Air Pollution Can Cause Irregular Heartbeats Almost Instantly | tech news

Exposure to air pollution can increase the risk of arrhythmias — an irregular heartbeat — within hours, a large study has found.
Arrhythmia takes a number of forms, including atrial flutter, which can cause palpitations and light-headedness, and supraventricular tachycardia, when the heart feels like it’s racing.
Both are caused by abnormal electrical activity in the heart, which in the most severe cases can lead to heart failure, heart attack, and stroke.
In a study of 2,025 hospitals in 322 Chinese cities — where air pollution levels far exceed the World Health Organization’s safe air quality guidelines — researchers found that exposure to particulate matter, nitrogen dioxide, sulfur dioxide, carbon monoxide and ozone was associated with significantly higher chances of arrhythmia .
“We found that acute exposure to air pollution was associated with an increased risk of symptomatic arrhythmia,” said Dr. Renjie Chen from the School of Public Health at Fudan University in Shanghai.
“Risks emerged within the first hours after exposure and could persist for 24 hours. The exposure-response relationships between six pollutants and four arrhythmia subtypes were approximately linear with no apparent concentration thresholds.’
Between 2015 and 2021, the researchers studied 190,155 hospitalized patients with acute onset of an irregular heartbeat and followed each case three or four times, measuring their heart rate at the same time and day of the week over the following month.

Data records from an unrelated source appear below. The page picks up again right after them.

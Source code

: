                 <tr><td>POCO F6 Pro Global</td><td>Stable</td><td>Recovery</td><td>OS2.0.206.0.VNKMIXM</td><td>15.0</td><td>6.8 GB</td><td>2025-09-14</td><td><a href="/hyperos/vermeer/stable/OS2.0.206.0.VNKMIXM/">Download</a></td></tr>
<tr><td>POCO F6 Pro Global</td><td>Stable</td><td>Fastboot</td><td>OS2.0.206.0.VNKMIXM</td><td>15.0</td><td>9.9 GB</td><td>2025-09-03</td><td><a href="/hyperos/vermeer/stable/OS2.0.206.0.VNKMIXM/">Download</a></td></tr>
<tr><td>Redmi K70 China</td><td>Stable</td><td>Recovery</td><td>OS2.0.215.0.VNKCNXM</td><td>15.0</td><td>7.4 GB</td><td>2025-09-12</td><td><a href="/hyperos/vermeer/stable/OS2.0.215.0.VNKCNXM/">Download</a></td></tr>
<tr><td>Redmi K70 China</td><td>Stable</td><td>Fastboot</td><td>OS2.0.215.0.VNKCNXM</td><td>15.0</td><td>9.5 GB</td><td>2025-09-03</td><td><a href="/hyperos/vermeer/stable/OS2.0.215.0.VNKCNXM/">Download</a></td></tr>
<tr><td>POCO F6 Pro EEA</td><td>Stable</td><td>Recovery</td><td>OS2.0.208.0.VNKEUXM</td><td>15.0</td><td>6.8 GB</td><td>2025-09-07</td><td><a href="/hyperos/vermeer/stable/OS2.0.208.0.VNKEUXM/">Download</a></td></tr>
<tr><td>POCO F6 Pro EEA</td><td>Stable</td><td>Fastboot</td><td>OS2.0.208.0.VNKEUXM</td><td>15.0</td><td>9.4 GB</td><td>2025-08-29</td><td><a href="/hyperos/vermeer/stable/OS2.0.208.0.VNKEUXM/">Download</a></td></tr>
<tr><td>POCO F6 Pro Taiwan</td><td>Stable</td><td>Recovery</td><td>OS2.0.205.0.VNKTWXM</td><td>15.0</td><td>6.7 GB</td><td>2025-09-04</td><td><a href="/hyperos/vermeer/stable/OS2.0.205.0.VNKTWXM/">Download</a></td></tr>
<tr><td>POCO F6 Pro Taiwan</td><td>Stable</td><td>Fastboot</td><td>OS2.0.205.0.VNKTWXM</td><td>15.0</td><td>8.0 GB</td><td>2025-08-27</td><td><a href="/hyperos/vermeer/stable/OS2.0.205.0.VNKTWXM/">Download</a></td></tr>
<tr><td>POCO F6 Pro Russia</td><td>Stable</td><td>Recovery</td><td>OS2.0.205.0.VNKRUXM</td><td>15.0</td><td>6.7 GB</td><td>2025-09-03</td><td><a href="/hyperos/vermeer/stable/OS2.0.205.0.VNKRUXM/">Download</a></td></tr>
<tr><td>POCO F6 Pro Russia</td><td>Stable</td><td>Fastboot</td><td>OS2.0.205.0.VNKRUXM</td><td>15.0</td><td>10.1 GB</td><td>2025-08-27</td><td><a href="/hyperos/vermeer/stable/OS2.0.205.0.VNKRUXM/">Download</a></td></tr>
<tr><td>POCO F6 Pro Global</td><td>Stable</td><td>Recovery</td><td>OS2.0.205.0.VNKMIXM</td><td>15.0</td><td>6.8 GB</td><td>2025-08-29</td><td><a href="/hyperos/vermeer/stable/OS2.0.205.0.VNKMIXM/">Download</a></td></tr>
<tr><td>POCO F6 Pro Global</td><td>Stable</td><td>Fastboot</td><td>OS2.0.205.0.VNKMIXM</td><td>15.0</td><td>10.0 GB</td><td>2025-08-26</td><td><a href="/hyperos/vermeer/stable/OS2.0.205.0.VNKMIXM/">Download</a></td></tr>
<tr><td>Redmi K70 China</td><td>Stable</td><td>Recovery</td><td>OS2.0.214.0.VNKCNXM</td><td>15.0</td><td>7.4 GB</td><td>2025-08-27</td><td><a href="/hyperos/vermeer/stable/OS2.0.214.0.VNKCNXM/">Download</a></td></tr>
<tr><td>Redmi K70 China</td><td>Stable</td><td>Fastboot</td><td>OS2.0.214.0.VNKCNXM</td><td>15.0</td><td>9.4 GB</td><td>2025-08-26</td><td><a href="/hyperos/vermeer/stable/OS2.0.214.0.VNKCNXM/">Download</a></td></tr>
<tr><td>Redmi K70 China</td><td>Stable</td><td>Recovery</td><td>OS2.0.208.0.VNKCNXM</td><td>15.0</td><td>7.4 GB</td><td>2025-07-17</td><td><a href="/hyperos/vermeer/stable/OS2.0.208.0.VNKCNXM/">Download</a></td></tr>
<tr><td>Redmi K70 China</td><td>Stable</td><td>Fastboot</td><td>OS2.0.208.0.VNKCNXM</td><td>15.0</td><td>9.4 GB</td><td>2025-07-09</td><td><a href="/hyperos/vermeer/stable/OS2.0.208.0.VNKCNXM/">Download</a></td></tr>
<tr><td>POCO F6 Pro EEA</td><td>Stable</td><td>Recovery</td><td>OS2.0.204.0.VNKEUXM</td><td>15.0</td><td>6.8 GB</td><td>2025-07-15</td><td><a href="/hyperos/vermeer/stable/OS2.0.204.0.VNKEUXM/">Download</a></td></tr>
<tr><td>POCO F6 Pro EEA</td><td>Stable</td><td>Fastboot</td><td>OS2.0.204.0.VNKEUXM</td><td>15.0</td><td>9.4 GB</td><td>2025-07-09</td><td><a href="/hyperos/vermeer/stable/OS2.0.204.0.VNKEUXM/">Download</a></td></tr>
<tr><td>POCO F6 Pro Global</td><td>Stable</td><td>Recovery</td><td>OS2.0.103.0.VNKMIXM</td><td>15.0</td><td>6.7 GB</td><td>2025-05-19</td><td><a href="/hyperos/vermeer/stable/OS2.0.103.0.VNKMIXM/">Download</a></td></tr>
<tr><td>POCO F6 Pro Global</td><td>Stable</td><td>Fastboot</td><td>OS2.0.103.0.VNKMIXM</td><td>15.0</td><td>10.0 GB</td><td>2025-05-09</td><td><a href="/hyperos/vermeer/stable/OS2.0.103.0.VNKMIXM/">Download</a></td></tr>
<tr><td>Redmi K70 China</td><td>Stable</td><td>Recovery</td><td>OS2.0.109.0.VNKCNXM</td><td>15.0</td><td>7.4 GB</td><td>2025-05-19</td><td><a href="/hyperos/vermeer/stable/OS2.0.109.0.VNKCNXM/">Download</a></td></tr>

The results concluded that exposure to air pollution was almost immediately associated with the occurrence of cardiac arrhythmias. The risk is reduced after 24 hours.
The authors wrote in the Canadian Medical Association Journal: “We found the strongest associations of air pollution with atrial flutter and supraventricular tachycardia, followed by atrial fibrillation and premature heartbeats.
“Although the exact mechanisms are not yet fully understood, the association we observed between air pollution and acute onset of cardiac arrhythmia is biologically plausible.”
The team noted the speed at which pollution was affecting patients, and with it the need to protect people in areas with poor air quality.
“Our study adds to the evidence for adverse cardiovascular effects of air pollution,” they wrote. “This underscores the importance of continuing to reduce exposure to air pollution and immediately protecting vulnerable populations worldwide.”